- **WHAT YOU ARE ASKED TO DO**
Look over the entries below. Report how many lines hold the word "available", and only that.

[Saved entries]
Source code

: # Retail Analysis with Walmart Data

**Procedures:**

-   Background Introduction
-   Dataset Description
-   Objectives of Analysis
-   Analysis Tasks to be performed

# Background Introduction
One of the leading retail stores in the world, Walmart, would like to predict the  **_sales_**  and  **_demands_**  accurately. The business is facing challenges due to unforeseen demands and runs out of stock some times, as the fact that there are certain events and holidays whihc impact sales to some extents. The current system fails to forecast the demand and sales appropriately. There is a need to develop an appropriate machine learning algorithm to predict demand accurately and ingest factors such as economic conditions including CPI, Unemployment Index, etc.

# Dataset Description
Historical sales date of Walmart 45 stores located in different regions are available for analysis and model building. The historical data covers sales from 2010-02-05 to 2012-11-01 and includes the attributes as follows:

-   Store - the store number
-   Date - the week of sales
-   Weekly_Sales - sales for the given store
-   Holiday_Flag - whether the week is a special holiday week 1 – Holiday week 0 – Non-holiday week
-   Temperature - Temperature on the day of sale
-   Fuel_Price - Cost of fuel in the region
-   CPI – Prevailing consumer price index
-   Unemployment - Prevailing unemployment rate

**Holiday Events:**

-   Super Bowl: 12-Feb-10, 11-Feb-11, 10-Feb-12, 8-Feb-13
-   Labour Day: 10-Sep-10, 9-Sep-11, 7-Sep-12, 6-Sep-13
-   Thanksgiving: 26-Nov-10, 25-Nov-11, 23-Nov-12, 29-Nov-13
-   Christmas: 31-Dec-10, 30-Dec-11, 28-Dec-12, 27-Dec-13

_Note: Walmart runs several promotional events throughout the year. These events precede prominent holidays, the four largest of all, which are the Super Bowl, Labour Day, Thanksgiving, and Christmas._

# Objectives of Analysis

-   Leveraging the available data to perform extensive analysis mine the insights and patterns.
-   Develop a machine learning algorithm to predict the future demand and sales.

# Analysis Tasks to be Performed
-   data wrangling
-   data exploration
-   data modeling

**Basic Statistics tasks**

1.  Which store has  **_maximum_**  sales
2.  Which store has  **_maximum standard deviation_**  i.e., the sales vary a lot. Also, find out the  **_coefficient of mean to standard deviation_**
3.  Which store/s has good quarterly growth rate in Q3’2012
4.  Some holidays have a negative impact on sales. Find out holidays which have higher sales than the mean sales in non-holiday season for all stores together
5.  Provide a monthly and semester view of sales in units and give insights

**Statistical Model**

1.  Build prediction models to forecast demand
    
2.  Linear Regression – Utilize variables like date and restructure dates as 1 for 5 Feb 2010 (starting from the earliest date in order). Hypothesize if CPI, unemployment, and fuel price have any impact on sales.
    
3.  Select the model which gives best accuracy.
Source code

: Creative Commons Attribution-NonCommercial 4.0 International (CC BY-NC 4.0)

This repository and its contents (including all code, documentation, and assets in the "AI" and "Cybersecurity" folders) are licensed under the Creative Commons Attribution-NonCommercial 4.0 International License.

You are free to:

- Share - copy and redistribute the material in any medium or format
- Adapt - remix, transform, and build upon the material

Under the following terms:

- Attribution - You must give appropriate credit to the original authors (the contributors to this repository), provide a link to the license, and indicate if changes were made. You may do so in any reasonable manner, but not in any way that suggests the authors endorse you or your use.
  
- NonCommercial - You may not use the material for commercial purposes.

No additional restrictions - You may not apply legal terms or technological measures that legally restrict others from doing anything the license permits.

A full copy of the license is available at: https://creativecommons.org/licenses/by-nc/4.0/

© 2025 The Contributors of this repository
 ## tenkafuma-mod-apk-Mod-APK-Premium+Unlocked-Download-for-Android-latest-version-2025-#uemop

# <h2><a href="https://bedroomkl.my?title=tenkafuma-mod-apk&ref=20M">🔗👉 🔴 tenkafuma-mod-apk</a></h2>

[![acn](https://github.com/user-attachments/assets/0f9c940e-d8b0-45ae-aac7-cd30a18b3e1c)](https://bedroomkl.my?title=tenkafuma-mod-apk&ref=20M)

- **SOLUTION FOR THIS EXERCISE**
3